───── Data in this exercise

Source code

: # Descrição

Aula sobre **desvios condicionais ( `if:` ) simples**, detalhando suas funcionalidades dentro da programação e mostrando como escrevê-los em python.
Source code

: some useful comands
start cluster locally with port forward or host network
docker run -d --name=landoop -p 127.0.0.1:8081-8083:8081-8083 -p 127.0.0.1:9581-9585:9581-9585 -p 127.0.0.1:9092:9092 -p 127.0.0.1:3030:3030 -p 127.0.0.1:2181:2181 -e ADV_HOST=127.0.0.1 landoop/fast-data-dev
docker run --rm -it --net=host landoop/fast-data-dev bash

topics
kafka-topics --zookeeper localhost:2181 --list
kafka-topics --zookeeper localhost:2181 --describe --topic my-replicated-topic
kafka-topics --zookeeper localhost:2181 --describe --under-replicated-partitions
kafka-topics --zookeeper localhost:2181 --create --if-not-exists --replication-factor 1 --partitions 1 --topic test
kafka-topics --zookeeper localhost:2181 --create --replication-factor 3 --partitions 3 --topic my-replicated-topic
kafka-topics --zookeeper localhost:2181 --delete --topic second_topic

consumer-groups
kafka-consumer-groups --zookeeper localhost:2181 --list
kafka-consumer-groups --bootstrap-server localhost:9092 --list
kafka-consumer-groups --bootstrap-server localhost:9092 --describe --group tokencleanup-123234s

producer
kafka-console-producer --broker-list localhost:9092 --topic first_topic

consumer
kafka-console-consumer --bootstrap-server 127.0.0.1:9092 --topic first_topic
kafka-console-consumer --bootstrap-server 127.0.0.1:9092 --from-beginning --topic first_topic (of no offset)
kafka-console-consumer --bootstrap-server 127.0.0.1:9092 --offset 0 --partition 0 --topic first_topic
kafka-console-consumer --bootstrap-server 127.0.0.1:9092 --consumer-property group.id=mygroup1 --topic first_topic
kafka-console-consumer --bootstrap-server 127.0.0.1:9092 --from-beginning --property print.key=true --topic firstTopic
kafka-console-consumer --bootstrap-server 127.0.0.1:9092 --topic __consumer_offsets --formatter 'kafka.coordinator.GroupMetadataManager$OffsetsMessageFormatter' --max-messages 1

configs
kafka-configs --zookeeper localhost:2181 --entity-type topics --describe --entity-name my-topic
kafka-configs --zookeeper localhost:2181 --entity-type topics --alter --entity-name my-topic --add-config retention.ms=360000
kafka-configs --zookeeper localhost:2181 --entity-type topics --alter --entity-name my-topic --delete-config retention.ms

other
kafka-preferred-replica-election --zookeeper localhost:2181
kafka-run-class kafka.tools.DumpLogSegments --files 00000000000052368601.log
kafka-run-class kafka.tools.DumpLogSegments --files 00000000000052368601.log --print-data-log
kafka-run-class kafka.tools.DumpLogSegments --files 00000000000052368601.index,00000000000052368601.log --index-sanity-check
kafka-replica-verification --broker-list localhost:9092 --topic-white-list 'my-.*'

──────────

▸ **Task objective**: Pick out all lines from the data above in which the word "groups" appears.

▸ **Output**:
consumer-groups
kafka-consumer-groups --zookeeper localhost:2181 --list
kafka-consumer-groups --bootstrap-server localhost:9092 --list
kafka-consumer-groups --bootstrap-server localhost:9092 --describe --group tokencleanup-123234s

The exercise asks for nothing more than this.